Write down exactly the lines of the records below, beginning with the first and ending with the line that includes "### mysql database에서".

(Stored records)
= Beginning of Section =
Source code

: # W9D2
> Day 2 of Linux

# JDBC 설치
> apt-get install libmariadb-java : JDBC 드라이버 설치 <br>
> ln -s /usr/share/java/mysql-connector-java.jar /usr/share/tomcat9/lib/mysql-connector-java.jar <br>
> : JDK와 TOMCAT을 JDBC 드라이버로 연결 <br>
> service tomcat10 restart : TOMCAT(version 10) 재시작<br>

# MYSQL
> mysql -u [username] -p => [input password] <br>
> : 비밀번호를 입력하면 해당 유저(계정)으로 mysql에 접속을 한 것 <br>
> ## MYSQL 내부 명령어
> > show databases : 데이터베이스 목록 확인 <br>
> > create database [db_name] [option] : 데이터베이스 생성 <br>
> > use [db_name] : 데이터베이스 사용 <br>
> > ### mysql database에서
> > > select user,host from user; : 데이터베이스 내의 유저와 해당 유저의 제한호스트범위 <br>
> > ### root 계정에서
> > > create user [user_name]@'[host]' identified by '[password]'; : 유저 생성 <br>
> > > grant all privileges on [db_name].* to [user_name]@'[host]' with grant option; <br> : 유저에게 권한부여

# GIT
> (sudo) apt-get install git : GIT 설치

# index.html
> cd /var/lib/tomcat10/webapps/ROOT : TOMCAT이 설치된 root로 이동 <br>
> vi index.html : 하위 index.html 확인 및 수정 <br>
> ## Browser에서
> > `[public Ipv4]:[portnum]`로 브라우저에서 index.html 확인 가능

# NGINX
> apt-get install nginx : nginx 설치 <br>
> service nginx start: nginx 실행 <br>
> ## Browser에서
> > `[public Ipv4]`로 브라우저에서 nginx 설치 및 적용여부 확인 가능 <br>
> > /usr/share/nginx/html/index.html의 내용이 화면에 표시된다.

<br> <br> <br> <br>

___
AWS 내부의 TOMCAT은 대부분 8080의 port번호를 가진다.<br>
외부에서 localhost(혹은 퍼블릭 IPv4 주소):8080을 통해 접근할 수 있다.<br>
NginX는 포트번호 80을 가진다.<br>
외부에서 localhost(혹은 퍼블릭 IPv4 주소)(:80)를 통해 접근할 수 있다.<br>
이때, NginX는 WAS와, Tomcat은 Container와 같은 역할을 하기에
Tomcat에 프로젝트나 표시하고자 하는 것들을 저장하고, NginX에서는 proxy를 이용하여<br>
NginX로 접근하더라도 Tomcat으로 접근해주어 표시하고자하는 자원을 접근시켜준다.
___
= End of Section =
## Response to the task
Source code

: # W9D2
> Day 2 of Linux

# JDBC 설치
> apt-get install libmariadb-java : JDBC 드라이버 설치 <br>
> ln -s /usr/share/java/mysql-connector-java.jar /usr/share/tomcat9/lib/mysql-connector-java.jar <br>
> : JDK와 TOMCAT을 JDBC 드라이버로 연결 <br>
> service tomcat10 restart : TOMCAT(version 10) 재시작<br>

# MYSQL
> mysql -u [username] -p => [input password] <br>
> : 비밀번호를 입력하면 해당 유저(계정)으로 mysql에 접속을 한 것 <br>
> ## MYSQL 내부 명령어
> > show databases : 데이터베이스 목록 확인 <br>
> > create database [db_name] [option] : 데이터베이스 생성 <br>
> > use [db_name] : 데이터베이스 사용 <br>
> > ### mysql database에서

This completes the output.